Look for the string "onsaas" in the listing. Copy each line that has it.
━━━ TASK INPUT
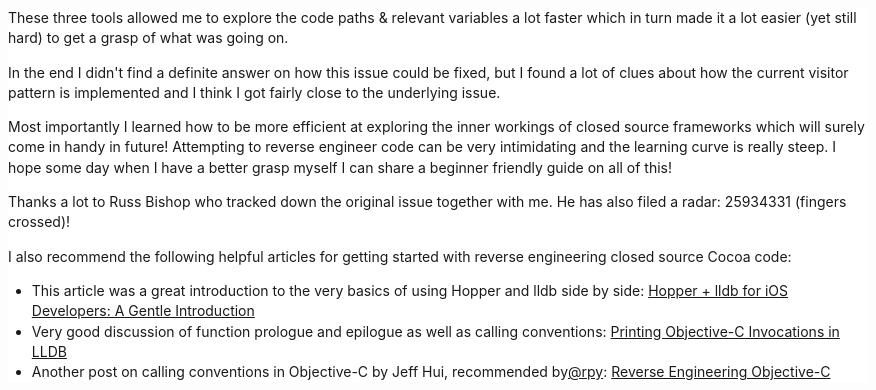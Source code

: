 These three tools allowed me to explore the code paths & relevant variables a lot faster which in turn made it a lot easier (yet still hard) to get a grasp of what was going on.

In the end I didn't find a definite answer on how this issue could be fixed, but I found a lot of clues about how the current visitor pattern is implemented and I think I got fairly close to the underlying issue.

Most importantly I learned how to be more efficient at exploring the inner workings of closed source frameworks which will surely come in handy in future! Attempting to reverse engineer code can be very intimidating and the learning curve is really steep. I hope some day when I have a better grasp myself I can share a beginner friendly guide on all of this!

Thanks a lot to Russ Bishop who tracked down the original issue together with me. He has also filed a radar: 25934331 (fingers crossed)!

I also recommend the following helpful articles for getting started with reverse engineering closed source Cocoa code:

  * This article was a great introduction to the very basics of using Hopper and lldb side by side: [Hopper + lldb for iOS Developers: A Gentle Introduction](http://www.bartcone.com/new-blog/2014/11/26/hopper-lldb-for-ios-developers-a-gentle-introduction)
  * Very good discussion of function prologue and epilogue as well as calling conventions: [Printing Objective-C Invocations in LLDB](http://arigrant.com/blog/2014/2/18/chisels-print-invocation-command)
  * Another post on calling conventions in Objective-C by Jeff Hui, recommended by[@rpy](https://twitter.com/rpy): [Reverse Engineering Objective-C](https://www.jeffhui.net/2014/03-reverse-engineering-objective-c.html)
━━━━━━
━━━ TASK INPUT
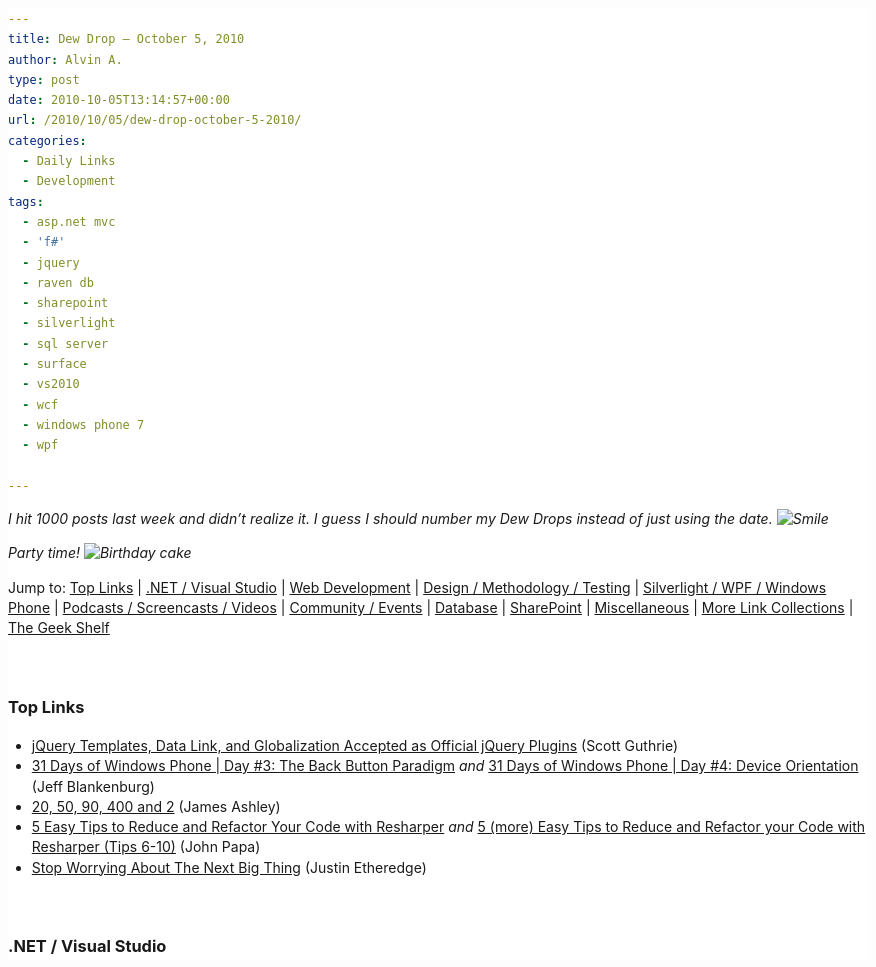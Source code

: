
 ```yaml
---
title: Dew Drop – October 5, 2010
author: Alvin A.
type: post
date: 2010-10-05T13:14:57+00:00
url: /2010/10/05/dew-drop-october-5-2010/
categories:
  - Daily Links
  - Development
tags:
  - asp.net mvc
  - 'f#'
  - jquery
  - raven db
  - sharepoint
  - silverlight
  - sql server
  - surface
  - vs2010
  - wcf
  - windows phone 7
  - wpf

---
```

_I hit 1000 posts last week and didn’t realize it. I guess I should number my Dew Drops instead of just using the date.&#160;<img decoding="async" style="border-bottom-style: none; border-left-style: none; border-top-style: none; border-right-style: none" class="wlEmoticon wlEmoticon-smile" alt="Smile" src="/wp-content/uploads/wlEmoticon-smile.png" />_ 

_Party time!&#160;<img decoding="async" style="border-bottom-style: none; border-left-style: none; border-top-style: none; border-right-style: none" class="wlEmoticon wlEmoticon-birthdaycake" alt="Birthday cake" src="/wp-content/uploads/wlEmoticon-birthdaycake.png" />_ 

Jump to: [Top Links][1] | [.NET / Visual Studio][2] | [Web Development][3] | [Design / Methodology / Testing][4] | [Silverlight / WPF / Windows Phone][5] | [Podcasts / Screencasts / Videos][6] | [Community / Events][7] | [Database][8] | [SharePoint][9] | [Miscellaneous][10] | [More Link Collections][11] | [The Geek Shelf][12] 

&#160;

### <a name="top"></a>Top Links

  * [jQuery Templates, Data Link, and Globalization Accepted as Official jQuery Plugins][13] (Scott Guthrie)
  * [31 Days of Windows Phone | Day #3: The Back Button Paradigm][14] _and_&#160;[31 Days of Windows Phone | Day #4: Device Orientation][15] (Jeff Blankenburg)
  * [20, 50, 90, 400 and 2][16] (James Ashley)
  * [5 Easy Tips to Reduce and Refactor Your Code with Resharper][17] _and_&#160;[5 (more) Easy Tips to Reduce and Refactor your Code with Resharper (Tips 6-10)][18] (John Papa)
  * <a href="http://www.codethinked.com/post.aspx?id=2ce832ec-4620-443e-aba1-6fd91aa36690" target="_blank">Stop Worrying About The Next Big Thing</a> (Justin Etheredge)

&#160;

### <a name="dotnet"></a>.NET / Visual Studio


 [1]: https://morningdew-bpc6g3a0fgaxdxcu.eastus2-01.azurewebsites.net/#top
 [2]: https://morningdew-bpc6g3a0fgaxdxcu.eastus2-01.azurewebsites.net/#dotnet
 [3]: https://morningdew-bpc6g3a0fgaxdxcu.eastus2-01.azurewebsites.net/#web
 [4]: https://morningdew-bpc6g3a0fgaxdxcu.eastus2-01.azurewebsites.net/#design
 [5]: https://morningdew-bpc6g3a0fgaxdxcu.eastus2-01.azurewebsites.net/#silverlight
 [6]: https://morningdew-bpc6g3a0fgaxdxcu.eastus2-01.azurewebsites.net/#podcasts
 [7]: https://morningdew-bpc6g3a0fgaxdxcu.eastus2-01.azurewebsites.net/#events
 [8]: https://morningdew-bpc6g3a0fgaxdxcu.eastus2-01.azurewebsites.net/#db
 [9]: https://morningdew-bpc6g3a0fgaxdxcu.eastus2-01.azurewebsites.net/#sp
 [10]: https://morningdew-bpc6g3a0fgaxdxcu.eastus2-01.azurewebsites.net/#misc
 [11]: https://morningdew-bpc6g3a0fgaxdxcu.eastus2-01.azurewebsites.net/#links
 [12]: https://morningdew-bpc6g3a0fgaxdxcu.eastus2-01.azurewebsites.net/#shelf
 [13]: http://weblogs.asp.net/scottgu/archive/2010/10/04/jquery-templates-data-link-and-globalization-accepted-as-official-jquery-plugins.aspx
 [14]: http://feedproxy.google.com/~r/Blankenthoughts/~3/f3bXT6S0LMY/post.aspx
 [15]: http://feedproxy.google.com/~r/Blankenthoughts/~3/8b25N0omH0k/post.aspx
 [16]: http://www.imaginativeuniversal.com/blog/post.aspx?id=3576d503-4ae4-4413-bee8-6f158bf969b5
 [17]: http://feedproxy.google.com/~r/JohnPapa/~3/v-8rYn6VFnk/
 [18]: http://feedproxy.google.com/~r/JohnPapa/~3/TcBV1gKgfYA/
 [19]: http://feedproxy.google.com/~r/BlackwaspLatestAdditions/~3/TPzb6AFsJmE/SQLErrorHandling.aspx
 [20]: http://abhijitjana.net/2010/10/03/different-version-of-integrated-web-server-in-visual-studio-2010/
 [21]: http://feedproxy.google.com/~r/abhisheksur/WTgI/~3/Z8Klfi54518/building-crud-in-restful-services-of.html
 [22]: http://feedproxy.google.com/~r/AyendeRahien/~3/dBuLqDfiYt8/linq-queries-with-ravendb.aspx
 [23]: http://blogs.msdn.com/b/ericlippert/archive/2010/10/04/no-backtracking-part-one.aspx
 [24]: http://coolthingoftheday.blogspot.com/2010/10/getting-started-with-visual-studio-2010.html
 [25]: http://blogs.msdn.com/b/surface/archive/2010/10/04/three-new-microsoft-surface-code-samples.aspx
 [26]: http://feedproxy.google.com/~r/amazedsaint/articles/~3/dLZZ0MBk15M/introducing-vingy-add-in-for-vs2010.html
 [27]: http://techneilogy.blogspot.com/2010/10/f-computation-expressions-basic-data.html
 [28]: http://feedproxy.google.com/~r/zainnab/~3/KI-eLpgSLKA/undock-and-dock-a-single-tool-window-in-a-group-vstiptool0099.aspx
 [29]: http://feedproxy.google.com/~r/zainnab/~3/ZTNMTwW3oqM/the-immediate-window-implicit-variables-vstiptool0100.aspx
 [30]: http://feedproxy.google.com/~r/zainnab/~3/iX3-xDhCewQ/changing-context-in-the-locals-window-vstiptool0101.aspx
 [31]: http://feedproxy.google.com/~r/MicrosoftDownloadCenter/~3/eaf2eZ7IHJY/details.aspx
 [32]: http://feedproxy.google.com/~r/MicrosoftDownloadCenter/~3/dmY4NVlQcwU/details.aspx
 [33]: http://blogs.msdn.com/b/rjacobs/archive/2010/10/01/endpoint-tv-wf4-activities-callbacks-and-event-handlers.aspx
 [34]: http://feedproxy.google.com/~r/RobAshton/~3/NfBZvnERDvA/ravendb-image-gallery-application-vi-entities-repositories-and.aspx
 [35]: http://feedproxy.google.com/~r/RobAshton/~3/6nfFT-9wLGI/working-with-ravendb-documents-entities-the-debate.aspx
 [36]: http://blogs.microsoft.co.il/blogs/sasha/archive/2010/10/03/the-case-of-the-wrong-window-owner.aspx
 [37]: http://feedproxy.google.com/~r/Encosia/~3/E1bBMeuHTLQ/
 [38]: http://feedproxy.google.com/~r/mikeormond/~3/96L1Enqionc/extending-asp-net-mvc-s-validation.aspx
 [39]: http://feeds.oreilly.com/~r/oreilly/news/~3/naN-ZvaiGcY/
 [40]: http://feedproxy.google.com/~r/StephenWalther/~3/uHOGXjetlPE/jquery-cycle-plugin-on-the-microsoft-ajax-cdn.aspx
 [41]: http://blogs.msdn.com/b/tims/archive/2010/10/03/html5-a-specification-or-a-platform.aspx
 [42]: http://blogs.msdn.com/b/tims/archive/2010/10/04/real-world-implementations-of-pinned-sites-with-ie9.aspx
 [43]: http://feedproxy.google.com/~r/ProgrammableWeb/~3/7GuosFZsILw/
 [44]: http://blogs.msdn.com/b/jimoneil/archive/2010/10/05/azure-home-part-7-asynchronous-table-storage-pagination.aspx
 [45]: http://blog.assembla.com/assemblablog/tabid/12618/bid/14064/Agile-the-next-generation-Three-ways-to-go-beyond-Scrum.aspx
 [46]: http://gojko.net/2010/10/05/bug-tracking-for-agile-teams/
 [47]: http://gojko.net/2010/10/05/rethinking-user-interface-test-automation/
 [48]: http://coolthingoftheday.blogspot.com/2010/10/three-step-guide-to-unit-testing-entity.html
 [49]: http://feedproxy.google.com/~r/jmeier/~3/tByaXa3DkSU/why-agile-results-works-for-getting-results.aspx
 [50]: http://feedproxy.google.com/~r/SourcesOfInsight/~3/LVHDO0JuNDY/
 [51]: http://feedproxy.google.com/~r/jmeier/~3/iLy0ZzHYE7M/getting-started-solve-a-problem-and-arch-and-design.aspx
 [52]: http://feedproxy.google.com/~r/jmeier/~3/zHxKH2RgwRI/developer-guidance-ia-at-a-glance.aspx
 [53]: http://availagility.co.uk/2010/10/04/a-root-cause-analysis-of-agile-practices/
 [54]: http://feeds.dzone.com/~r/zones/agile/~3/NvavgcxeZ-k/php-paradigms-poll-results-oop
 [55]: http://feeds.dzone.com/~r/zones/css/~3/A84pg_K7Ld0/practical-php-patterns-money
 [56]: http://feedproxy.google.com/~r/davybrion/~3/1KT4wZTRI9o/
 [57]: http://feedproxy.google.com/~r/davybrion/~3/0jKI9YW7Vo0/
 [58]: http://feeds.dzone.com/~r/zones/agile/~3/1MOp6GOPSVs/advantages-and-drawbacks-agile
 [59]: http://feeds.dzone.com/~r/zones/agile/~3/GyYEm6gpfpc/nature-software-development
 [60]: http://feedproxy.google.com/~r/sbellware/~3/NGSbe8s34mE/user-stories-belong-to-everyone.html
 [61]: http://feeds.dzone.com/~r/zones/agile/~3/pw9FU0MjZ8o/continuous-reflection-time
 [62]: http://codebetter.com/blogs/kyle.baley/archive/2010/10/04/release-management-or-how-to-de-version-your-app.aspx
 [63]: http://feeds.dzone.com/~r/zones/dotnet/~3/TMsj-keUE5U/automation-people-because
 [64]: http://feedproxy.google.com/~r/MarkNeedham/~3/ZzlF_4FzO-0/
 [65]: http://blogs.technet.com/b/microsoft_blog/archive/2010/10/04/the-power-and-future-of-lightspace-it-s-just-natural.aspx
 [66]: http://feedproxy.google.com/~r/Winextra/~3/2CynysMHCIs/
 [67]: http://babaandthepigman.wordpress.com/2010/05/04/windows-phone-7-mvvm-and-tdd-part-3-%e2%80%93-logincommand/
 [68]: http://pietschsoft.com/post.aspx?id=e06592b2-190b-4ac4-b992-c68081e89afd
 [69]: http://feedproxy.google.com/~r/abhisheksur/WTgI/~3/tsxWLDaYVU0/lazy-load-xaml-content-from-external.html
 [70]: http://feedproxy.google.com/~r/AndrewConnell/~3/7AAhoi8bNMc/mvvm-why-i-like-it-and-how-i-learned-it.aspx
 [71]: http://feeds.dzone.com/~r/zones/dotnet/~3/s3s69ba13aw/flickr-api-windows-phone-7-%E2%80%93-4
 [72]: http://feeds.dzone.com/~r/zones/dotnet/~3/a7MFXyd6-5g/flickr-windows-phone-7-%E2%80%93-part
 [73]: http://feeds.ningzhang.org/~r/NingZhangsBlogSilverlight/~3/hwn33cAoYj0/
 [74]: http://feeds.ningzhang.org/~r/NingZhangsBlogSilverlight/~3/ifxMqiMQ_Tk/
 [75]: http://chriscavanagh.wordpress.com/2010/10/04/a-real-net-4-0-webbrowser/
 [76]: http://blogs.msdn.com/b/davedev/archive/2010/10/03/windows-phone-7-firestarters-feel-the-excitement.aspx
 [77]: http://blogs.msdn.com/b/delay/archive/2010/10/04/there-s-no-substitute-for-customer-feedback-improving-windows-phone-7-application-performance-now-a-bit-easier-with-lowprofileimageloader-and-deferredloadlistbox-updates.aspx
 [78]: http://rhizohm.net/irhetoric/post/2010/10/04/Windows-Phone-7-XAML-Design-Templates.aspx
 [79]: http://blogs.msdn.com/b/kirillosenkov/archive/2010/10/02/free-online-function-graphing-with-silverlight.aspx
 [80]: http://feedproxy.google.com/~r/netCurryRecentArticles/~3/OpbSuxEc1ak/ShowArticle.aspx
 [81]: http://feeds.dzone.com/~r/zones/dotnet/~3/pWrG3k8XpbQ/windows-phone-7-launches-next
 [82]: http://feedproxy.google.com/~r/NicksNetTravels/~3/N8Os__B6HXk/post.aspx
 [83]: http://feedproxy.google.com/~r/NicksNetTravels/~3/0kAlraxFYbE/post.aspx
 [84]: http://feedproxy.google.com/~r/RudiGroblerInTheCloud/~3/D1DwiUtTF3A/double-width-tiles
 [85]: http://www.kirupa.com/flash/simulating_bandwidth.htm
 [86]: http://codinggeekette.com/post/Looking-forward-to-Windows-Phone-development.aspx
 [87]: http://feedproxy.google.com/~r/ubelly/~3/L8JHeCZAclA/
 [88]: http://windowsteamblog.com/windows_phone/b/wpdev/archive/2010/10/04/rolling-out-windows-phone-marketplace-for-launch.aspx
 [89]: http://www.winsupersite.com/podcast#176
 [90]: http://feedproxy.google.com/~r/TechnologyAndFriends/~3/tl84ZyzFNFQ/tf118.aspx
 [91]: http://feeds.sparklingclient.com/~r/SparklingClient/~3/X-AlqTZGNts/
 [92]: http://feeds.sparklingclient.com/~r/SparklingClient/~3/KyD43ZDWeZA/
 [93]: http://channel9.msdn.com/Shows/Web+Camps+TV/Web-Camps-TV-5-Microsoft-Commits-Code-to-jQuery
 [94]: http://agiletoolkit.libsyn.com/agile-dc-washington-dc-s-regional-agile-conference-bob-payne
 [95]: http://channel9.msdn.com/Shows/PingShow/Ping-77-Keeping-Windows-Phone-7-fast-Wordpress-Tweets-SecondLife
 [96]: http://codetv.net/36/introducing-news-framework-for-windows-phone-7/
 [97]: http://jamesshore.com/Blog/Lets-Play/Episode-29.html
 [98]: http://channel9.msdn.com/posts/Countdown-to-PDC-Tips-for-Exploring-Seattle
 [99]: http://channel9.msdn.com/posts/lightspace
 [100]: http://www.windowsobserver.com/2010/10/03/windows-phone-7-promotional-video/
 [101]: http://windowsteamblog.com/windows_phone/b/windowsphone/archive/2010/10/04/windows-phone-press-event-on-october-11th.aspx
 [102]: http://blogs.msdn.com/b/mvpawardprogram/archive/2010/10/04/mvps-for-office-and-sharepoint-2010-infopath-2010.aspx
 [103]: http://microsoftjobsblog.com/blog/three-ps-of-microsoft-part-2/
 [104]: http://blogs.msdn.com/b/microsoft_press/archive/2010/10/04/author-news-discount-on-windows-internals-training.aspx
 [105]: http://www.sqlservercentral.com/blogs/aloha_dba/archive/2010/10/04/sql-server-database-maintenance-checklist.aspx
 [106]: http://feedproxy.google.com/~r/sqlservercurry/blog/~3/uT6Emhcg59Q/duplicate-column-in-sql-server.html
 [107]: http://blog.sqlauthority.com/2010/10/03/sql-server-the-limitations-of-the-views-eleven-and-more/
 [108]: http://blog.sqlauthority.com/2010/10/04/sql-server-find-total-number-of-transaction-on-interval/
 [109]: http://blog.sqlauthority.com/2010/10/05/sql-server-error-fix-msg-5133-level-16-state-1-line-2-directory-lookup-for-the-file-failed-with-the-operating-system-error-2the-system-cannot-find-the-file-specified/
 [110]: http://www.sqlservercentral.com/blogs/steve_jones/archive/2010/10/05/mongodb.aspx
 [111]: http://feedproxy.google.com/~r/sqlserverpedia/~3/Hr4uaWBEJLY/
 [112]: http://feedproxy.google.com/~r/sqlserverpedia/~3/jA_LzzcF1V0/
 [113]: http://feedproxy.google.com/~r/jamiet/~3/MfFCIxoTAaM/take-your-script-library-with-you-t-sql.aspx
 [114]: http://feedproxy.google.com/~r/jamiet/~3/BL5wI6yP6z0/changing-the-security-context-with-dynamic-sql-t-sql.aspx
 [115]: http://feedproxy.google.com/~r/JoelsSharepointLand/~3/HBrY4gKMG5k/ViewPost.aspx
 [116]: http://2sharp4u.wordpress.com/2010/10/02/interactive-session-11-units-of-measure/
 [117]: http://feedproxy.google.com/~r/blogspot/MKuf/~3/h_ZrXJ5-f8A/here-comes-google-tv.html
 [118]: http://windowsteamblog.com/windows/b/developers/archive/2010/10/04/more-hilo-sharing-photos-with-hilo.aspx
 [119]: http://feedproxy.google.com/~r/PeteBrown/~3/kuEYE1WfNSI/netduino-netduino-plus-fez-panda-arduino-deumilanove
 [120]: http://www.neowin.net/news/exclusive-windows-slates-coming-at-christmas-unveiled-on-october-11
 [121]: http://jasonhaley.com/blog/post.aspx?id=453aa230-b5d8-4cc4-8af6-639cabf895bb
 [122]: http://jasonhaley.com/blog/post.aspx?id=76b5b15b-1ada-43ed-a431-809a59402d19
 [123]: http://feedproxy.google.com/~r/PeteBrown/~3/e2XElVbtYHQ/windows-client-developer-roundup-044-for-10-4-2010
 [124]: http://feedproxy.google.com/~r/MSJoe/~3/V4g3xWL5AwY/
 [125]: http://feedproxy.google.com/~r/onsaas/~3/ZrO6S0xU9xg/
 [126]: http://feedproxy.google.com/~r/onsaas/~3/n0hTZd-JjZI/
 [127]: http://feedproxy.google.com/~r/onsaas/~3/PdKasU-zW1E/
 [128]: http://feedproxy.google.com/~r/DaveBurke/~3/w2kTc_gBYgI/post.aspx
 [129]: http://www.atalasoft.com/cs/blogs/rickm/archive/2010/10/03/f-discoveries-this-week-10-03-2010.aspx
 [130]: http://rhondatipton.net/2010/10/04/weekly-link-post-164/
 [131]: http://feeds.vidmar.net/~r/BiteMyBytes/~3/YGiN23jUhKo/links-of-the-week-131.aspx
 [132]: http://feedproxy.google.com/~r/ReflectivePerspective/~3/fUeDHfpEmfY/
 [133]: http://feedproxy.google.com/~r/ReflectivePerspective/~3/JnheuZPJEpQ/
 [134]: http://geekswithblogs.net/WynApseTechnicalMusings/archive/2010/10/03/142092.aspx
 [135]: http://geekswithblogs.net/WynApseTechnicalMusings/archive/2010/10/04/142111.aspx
━━━━━━
━━━ TASK INPUT
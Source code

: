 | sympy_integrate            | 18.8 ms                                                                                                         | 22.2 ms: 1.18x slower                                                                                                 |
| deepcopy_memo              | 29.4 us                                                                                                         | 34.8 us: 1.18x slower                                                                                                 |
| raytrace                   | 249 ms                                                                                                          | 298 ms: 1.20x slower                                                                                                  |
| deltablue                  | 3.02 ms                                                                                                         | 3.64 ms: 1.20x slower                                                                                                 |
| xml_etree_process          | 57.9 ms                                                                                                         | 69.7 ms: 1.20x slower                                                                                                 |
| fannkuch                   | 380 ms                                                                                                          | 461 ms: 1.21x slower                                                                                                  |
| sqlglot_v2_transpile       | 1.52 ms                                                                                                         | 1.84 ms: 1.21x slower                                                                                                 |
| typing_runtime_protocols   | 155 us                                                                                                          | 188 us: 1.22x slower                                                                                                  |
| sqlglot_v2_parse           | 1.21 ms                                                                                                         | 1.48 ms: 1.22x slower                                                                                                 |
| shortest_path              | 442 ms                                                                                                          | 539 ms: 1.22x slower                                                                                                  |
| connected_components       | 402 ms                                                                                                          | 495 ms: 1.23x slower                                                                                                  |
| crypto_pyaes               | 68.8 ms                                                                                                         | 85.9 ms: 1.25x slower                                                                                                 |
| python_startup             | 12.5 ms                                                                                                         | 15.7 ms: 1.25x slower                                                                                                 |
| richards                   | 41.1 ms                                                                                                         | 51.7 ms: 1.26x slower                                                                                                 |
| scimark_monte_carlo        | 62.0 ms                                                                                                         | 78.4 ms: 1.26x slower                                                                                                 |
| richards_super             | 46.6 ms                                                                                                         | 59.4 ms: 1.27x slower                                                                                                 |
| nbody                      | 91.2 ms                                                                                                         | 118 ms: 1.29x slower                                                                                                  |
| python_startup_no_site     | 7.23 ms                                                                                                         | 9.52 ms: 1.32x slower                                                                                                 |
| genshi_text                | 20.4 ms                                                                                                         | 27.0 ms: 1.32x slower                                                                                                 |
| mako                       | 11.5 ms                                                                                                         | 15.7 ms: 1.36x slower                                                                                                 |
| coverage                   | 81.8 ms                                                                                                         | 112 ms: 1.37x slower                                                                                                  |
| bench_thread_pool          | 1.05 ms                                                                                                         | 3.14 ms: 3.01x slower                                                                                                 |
━━━━━━
OUTPUT OF THE TASK:
 [125]: http://feedproxy.google.com/~r/onsaas/~3/ZrO6S0xU9xg/
 [126]: http://feedproxy.google.com/~r/onsaas/~3/n0hTZd-JjZI/
 [127]: http://feedproxy.google.com/~r/onsaas/~3/PdKasU-zW1E/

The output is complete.